■ Work request
Each line below either holds the string "texttt" or doesn't. Count those that do and give only the number.

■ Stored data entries
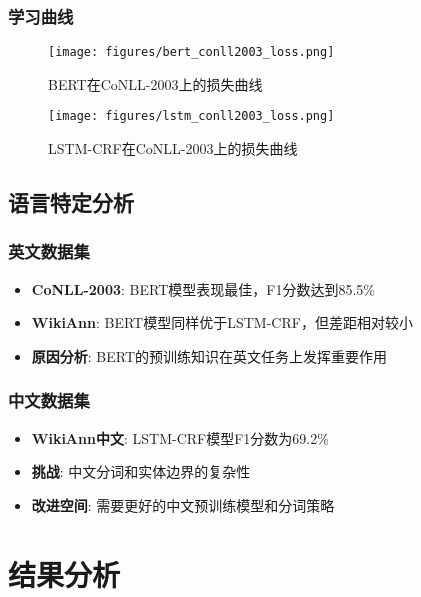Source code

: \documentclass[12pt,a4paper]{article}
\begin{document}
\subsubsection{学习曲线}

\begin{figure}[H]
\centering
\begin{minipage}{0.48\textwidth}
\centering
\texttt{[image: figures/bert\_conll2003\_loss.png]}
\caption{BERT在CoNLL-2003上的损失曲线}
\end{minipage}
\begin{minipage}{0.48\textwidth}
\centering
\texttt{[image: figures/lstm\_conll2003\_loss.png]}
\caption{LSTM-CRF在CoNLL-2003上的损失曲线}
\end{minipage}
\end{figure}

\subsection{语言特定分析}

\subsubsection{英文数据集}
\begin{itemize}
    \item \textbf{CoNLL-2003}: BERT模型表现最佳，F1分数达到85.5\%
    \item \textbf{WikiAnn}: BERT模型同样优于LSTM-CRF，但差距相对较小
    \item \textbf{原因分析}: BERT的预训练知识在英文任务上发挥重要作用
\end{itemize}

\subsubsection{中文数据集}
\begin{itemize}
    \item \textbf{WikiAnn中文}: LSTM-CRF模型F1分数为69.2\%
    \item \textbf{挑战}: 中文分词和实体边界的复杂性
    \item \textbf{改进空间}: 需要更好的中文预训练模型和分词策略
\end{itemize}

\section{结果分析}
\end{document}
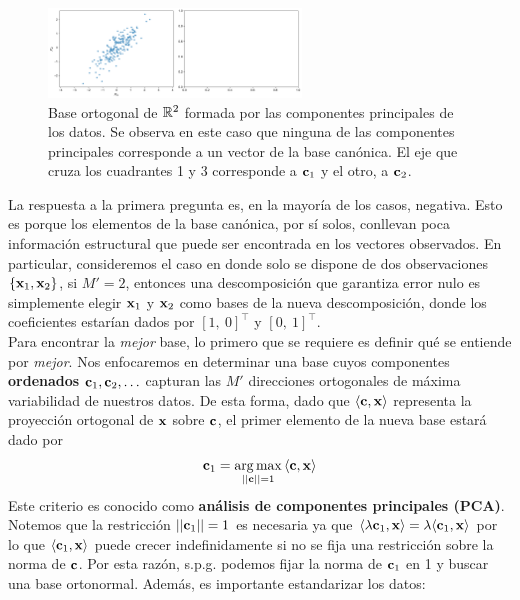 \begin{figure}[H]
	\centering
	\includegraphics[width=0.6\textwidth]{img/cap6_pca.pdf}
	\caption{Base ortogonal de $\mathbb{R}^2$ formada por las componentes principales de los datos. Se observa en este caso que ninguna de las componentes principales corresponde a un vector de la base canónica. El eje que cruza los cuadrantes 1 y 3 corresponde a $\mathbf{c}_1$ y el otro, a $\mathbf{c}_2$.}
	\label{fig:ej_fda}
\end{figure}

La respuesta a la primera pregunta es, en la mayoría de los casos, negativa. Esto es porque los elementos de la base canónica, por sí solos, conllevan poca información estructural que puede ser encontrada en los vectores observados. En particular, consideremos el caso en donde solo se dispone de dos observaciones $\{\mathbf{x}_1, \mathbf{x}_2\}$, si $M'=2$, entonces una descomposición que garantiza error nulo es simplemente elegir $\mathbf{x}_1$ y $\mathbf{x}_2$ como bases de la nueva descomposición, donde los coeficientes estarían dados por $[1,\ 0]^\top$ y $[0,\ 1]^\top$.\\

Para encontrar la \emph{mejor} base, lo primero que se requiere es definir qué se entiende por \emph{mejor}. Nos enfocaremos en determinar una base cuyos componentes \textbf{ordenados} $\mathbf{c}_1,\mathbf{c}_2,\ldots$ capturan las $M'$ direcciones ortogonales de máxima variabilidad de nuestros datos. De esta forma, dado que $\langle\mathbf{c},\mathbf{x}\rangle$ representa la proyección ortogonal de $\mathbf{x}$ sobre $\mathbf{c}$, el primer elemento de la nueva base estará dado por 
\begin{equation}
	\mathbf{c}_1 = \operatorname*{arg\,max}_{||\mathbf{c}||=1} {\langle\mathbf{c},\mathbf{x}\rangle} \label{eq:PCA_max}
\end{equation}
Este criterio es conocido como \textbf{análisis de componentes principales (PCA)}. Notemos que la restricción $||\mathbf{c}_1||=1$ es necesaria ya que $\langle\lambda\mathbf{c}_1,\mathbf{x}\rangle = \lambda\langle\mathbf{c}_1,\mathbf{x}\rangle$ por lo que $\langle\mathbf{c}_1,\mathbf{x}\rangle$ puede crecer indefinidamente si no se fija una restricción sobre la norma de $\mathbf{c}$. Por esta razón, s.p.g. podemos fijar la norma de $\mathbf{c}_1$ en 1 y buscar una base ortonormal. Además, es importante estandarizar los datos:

--

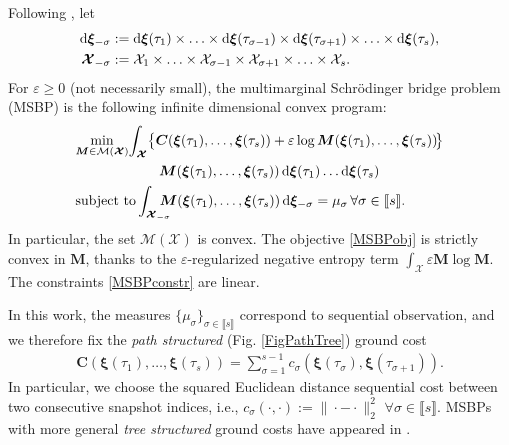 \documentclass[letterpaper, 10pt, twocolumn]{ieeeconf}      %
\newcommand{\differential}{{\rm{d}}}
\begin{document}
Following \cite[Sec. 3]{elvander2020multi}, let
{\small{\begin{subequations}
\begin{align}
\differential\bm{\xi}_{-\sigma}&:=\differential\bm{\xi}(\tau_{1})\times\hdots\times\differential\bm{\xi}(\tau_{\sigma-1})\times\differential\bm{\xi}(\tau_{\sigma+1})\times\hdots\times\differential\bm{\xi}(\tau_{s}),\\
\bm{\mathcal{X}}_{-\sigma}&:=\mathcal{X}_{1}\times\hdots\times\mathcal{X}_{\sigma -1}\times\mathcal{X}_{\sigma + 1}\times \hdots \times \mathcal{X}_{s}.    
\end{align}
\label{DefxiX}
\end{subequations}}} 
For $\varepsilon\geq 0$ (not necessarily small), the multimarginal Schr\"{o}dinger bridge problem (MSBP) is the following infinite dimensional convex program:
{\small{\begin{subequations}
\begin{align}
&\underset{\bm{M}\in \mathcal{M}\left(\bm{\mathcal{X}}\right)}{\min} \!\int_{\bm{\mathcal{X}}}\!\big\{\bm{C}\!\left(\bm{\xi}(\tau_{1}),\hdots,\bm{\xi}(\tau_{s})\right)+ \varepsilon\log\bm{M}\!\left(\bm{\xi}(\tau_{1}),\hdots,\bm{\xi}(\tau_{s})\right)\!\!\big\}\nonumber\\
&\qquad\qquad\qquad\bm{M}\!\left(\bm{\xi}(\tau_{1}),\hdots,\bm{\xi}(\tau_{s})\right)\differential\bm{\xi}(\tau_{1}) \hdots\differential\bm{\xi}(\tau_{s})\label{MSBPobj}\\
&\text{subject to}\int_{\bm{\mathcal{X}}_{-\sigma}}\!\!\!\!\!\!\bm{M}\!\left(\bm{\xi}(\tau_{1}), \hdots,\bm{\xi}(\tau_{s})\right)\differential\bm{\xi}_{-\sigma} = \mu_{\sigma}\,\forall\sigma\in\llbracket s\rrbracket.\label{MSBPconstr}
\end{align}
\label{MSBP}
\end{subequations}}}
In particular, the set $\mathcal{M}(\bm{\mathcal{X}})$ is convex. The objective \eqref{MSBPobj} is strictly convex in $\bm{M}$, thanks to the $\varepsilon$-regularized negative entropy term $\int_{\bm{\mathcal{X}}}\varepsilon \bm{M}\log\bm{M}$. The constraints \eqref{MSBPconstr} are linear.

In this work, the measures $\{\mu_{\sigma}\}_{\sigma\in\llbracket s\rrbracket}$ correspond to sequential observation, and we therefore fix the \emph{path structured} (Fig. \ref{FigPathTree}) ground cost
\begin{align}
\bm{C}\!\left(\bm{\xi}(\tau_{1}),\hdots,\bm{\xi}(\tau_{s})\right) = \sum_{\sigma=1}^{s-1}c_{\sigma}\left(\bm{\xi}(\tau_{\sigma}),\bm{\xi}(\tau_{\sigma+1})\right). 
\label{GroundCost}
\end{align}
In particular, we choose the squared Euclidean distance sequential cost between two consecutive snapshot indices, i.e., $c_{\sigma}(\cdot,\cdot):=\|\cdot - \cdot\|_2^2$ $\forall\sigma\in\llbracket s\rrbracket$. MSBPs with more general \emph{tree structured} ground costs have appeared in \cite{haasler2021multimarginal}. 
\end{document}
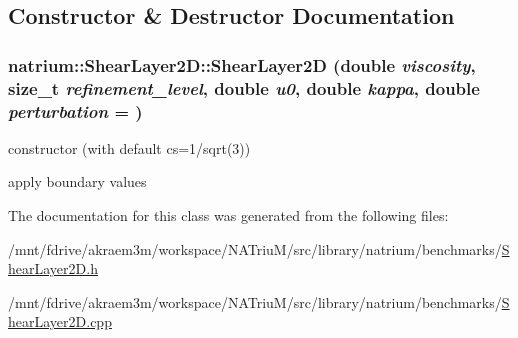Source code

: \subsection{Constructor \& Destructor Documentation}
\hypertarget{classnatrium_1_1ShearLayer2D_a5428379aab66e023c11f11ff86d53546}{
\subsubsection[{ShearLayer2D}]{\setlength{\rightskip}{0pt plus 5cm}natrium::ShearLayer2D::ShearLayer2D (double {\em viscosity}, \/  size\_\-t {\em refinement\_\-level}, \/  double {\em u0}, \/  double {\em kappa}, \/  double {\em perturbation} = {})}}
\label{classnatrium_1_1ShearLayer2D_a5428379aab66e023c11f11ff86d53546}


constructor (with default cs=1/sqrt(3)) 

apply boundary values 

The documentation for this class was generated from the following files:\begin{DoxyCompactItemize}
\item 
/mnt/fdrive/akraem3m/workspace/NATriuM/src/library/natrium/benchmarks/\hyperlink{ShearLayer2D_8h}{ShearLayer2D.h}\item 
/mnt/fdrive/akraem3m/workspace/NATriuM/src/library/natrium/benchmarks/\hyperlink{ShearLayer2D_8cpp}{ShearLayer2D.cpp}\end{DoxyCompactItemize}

■ Solution for this problem
2